Pick out and copy every line below that has the word "following".

= = = =

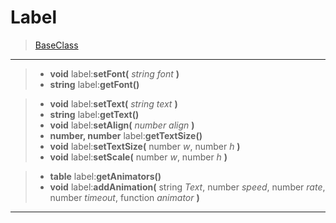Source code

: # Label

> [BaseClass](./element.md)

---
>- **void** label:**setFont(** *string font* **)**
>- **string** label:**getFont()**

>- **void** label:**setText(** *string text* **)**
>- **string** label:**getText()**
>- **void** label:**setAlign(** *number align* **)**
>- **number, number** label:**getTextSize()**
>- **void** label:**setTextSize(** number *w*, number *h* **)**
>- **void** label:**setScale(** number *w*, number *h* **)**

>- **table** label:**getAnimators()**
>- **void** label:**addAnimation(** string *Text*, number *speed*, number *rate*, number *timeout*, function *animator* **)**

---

= = = =

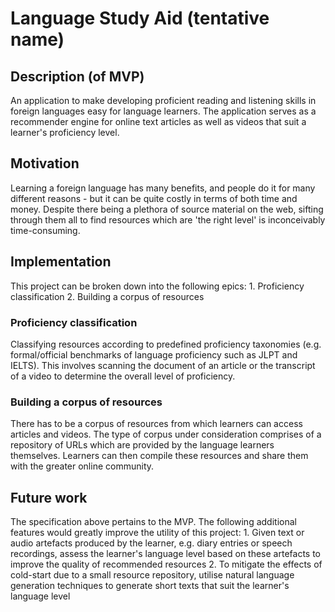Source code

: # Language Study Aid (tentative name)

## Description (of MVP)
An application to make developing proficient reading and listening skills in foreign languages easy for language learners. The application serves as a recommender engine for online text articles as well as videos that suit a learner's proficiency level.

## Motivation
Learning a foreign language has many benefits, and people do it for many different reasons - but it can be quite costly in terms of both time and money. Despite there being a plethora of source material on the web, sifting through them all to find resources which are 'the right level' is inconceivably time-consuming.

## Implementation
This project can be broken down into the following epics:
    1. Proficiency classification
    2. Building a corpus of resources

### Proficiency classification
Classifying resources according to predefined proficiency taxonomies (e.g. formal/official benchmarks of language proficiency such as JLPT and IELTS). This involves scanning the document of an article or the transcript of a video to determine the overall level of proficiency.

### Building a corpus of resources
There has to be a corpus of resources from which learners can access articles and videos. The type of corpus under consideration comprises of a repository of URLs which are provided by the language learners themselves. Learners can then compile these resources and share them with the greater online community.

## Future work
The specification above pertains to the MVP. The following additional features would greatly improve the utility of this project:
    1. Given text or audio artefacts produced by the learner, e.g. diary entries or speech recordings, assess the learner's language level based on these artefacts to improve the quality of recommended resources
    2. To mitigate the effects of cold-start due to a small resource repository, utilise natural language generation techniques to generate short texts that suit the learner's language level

= = = =

» TASK RESPONSE:
This project can be broken down into the following epics:
The specification above pertains to the MVP. The following additional features would greatly improve the utility of this project:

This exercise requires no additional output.